Given the records below, would you repeat exactly the lines that begin at the one containing "updated and pointed" and end at the one containing "is done by means", inclusive?

▶ **The records**
○ ○ ○

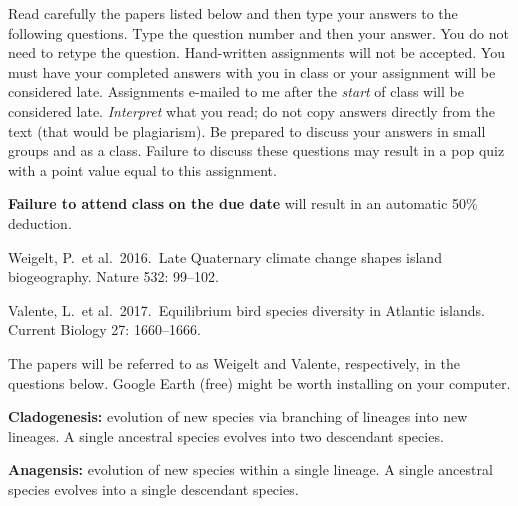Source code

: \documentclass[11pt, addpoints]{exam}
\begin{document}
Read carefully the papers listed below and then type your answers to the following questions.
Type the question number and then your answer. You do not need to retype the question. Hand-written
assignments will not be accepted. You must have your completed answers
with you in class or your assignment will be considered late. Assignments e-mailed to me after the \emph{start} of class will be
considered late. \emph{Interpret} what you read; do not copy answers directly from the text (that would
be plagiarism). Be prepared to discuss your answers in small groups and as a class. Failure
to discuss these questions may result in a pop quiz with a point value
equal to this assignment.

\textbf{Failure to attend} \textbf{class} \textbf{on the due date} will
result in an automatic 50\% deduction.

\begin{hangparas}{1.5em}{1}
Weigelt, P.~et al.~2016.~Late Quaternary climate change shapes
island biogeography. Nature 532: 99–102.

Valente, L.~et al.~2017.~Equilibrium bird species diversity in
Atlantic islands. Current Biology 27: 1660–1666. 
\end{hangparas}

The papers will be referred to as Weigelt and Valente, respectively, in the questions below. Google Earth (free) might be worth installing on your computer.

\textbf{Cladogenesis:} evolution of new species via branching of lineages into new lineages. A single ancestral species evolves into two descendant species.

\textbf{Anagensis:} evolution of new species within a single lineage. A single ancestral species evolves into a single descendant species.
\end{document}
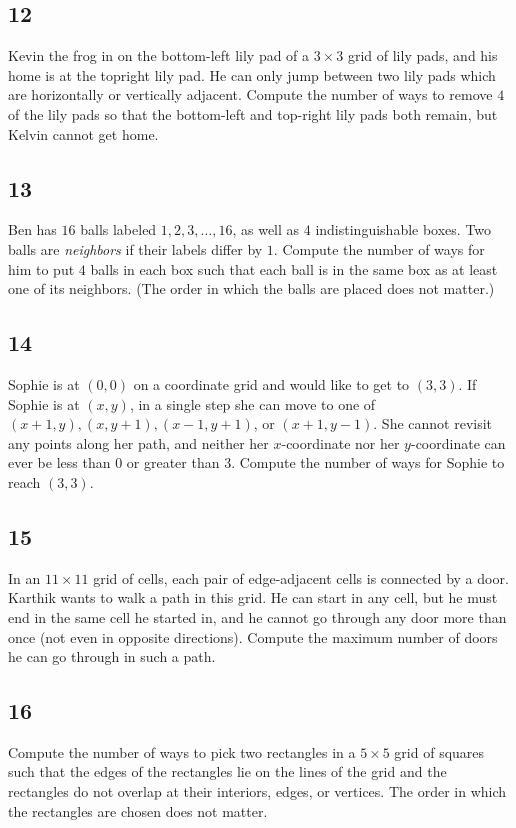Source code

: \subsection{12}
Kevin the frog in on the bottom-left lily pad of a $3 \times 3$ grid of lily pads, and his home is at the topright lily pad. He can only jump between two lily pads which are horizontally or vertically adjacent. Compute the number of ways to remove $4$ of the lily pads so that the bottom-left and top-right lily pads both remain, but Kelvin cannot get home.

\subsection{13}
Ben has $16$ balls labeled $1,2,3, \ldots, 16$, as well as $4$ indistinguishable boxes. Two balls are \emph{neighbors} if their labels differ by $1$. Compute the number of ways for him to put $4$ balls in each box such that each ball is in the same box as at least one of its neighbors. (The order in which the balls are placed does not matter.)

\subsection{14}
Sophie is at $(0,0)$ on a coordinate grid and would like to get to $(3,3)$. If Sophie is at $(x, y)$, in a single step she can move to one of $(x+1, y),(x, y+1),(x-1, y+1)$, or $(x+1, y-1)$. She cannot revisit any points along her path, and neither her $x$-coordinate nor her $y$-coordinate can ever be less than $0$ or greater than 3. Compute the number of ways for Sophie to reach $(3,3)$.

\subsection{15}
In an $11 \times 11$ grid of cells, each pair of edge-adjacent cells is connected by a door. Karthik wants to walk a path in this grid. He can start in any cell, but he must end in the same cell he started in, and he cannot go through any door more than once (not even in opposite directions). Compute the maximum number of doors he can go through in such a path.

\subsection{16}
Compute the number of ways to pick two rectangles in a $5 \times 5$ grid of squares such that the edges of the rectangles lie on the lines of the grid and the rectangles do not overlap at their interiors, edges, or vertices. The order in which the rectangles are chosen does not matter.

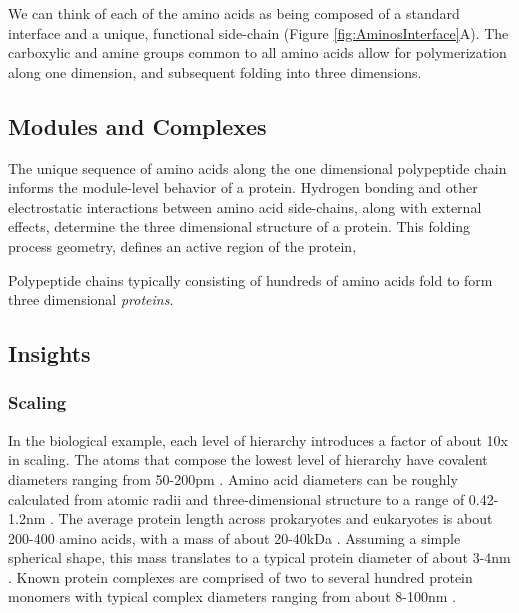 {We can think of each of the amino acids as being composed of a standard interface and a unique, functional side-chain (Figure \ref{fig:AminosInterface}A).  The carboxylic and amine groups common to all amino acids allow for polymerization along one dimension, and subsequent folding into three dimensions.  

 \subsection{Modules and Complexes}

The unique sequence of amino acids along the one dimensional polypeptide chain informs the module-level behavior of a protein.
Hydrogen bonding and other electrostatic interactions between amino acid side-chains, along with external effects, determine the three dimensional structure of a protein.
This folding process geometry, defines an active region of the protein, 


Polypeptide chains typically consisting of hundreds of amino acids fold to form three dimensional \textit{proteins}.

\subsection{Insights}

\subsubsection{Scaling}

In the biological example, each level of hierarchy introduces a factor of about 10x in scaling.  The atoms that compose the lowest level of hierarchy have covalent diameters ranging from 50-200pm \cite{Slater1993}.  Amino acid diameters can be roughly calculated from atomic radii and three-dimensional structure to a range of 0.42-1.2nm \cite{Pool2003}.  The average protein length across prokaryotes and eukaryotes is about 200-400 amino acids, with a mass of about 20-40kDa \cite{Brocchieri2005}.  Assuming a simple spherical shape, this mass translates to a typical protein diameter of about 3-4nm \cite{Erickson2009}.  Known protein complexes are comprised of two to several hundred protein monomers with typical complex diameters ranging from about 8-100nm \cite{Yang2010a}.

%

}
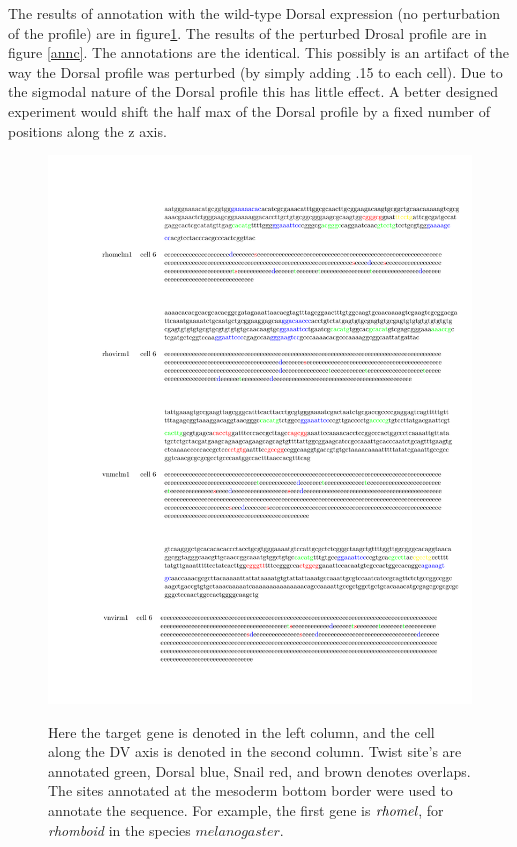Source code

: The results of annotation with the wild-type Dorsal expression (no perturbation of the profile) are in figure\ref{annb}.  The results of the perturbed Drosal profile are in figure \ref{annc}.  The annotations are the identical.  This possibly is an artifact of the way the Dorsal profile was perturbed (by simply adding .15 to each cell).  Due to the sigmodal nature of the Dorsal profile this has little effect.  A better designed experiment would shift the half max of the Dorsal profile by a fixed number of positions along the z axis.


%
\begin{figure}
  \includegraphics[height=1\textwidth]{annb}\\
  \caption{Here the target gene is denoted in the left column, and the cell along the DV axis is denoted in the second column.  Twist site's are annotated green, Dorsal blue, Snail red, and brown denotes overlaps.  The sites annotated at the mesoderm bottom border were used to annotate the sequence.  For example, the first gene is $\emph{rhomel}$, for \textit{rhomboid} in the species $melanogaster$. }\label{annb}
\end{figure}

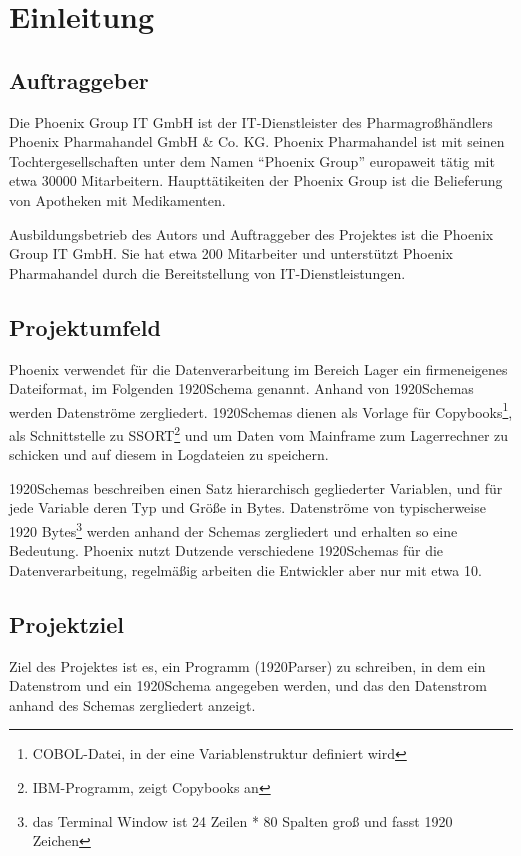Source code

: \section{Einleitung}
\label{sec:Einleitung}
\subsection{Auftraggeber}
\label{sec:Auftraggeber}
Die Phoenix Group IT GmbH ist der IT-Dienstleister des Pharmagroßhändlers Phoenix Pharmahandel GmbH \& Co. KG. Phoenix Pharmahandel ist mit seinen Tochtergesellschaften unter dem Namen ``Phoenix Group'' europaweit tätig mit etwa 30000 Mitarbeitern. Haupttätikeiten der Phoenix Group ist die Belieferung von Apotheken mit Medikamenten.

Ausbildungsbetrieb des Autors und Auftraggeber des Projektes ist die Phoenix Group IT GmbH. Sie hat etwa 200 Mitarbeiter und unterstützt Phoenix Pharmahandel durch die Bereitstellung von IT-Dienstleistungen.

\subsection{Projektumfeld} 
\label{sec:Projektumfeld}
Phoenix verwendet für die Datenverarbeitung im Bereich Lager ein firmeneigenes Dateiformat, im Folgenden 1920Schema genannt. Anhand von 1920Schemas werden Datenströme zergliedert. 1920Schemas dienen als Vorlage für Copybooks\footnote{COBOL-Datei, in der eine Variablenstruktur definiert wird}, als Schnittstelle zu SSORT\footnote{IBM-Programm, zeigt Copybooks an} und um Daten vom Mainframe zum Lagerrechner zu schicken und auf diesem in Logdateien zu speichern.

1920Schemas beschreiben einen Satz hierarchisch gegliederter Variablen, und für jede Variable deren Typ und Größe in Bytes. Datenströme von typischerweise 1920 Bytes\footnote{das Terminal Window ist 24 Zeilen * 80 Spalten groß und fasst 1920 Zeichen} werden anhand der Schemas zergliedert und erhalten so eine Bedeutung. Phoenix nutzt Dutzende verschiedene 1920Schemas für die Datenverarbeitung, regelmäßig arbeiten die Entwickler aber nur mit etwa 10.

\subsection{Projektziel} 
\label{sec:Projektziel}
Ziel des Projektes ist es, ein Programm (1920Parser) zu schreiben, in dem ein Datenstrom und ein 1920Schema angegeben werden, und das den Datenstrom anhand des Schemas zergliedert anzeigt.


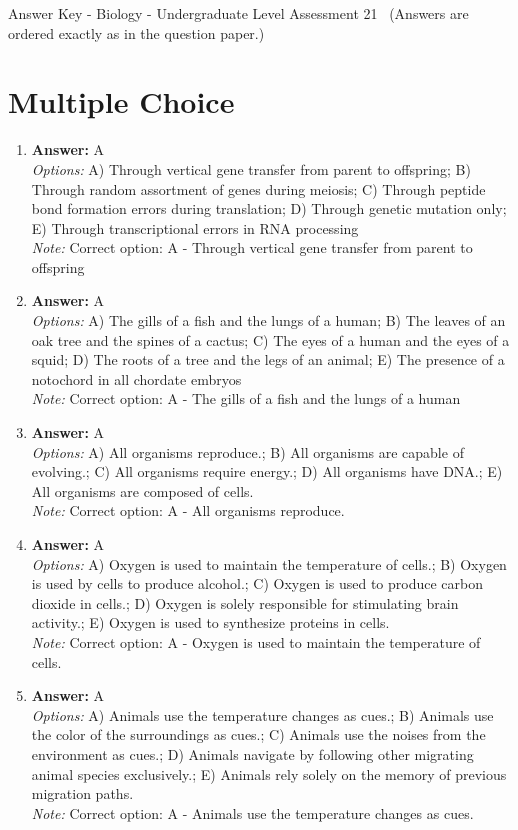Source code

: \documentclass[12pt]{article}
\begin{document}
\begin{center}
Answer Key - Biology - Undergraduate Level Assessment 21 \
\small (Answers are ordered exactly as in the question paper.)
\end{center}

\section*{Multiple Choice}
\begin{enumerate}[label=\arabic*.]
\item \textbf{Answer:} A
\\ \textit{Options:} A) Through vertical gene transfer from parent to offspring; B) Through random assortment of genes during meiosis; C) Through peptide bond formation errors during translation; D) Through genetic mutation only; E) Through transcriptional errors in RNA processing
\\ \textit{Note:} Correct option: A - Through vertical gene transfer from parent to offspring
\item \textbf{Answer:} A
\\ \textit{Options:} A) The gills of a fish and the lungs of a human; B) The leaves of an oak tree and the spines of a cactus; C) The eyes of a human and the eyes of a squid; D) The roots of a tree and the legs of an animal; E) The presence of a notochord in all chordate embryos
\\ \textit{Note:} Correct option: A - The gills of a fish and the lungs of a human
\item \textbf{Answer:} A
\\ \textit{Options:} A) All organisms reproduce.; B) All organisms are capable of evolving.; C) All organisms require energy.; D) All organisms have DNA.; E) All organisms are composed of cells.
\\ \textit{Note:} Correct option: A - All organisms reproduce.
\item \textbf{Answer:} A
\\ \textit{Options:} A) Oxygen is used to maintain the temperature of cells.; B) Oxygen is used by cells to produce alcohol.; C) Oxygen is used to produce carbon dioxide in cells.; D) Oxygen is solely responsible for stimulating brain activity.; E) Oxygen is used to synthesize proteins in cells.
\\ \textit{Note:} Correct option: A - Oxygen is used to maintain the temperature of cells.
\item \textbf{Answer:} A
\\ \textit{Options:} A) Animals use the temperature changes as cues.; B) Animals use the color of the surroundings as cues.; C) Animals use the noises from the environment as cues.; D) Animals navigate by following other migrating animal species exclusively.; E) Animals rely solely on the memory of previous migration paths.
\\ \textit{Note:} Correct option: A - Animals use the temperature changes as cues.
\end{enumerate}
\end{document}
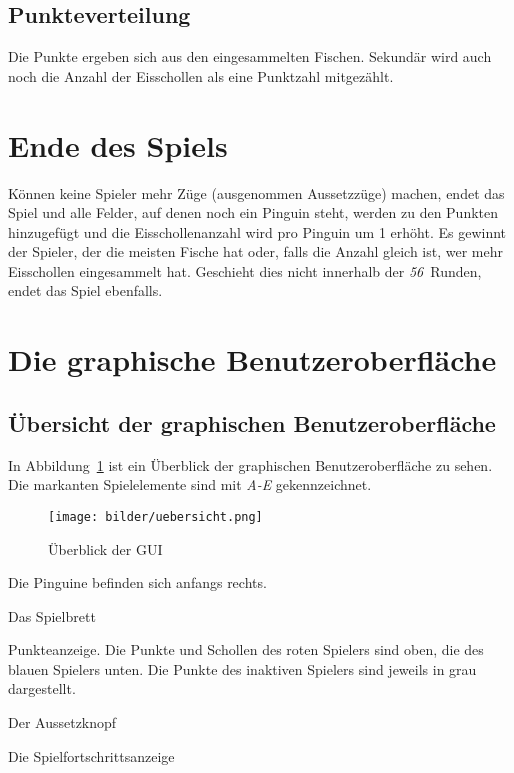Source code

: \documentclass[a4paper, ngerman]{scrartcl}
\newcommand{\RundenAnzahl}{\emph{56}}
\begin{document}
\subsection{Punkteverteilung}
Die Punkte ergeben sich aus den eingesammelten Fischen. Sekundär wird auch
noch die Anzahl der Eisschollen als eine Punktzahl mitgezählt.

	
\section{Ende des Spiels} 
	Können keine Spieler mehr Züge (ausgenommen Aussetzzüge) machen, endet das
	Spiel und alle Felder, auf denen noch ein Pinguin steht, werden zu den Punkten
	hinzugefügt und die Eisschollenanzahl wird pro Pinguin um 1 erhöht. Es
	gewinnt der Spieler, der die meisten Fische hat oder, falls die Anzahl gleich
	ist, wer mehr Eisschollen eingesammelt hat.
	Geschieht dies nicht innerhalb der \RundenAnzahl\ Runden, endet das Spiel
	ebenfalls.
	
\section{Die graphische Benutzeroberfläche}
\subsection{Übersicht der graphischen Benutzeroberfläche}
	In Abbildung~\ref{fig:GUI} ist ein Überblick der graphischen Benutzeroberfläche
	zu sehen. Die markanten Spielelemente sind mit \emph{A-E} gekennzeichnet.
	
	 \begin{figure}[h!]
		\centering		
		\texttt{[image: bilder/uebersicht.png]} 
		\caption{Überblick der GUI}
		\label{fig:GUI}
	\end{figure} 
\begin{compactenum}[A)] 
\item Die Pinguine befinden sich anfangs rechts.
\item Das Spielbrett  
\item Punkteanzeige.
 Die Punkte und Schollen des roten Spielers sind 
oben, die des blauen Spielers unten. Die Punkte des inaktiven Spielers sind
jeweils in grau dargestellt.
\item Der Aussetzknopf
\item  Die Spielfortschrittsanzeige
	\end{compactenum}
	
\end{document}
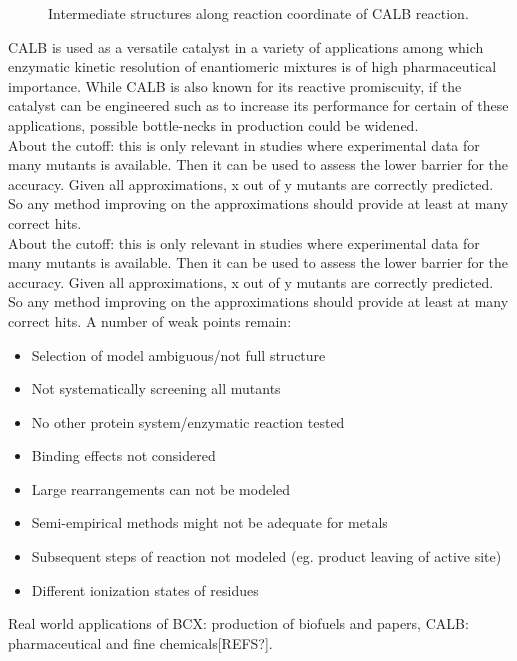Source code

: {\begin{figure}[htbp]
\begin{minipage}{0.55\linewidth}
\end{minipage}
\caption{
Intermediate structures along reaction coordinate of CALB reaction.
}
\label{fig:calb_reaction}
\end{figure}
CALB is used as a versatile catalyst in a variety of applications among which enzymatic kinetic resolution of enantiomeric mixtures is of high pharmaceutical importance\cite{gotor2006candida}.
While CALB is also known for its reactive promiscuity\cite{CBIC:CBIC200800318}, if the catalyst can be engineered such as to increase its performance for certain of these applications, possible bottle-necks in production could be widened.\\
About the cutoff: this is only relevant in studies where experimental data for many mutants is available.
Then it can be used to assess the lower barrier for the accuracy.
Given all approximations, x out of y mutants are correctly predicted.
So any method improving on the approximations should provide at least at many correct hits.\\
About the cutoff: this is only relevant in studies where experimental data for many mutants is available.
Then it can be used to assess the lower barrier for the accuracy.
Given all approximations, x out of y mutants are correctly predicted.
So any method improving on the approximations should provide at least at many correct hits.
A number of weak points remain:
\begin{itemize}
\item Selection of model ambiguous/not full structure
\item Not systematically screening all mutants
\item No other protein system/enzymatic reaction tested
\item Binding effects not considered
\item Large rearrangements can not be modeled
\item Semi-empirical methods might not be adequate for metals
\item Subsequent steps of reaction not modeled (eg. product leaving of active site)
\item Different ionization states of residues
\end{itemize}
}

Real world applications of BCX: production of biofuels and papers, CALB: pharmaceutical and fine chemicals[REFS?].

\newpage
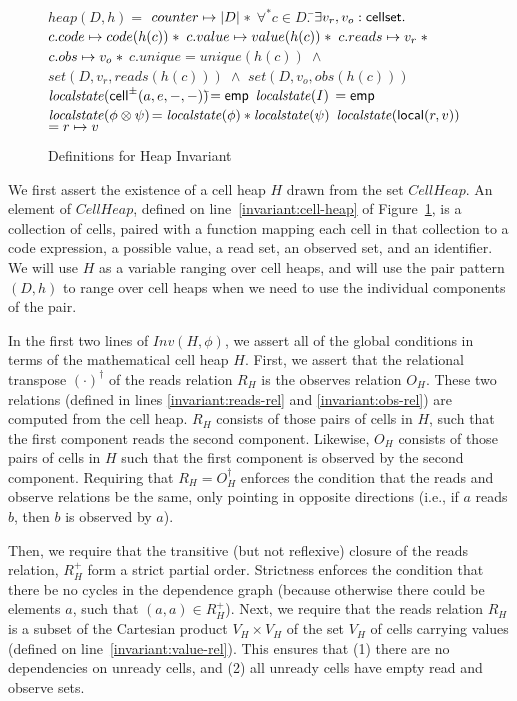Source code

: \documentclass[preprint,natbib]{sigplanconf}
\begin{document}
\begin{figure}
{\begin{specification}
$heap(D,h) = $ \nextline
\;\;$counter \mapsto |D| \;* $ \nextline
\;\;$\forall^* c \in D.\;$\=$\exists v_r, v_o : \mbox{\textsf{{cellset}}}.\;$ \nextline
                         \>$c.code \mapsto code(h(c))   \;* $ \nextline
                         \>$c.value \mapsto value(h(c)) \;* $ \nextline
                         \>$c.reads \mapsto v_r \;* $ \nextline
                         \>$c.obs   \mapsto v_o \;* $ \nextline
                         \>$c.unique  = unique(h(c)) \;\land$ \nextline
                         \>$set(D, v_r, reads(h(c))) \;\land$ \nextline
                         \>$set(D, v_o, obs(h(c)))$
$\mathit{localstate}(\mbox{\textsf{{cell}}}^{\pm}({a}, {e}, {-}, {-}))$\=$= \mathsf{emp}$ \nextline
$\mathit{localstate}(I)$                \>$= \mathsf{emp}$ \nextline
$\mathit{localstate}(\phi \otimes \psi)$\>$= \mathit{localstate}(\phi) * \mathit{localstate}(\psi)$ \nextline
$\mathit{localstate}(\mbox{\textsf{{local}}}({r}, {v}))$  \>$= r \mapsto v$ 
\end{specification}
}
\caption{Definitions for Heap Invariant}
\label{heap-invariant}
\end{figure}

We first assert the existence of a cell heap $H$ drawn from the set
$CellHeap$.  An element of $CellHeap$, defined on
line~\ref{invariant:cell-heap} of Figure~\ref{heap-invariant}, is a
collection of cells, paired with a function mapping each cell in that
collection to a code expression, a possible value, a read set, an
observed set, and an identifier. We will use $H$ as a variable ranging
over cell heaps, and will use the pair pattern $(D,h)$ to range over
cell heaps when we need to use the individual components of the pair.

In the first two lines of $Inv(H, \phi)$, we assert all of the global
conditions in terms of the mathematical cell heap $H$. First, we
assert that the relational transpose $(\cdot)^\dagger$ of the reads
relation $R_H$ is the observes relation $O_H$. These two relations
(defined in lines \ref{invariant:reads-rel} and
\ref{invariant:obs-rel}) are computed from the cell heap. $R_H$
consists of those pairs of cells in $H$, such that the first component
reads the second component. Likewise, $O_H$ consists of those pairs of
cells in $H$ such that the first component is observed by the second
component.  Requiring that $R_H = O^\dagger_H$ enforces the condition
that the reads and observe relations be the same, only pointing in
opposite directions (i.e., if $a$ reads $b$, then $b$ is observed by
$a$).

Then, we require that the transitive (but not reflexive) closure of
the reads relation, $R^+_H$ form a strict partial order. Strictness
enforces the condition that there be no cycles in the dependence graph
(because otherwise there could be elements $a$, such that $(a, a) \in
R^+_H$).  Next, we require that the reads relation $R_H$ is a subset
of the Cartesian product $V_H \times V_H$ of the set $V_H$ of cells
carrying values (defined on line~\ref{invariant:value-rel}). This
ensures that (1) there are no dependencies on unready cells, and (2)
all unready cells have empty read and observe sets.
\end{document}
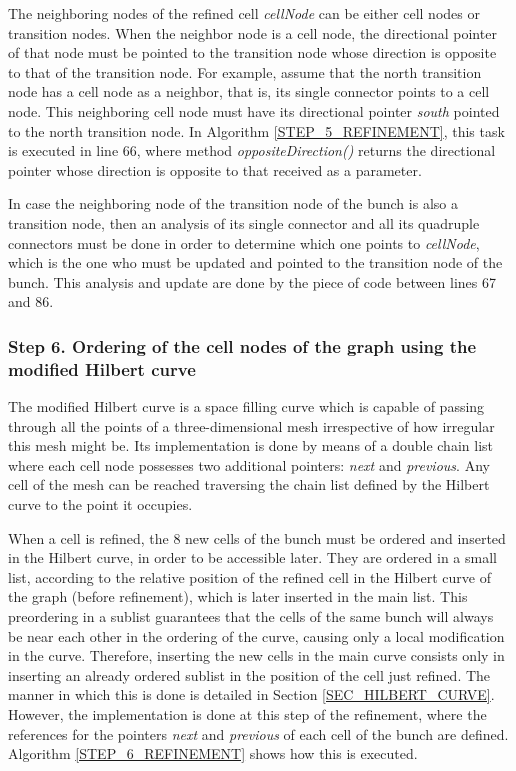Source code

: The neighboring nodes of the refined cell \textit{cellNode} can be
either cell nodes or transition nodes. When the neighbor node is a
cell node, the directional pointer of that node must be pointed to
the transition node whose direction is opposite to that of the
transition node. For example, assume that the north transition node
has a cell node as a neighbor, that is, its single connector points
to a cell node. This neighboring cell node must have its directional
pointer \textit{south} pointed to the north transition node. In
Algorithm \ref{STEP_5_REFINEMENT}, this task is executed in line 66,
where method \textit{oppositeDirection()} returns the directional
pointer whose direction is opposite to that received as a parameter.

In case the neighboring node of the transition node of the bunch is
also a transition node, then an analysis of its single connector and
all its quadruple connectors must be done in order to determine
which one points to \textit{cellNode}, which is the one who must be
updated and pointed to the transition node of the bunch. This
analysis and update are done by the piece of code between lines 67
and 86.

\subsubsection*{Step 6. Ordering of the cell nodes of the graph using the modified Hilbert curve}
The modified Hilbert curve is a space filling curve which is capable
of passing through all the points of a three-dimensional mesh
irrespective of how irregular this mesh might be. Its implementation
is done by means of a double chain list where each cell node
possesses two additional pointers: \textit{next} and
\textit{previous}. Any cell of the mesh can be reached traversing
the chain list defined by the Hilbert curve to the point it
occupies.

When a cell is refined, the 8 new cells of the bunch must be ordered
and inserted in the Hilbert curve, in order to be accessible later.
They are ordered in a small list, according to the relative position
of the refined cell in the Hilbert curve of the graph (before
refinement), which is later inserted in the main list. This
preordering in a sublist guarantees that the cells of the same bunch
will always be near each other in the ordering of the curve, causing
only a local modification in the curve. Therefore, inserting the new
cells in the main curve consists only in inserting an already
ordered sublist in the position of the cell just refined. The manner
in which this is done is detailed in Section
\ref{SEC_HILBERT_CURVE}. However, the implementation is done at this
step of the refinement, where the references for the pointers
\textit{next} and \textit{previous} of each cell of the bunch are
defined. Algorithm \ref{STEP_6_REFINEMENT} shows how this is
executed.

○ ○ ○

▶ **Task solution**
updated and pointed to the transition node of the bunch. This
analysis and update are done by the piece of code between lines 67
and 86.

\subsubsection*{Step 6. Ordering of the cell nodes of the graph using the modified Hilbert curve}
The modified Hilbert curve is a space filling curve which is capable
of passing through all the points of a three-dimensional mesh
irrespective of how irregular this mesh might be. Its implementation
is done by means of a double chain list where each cell node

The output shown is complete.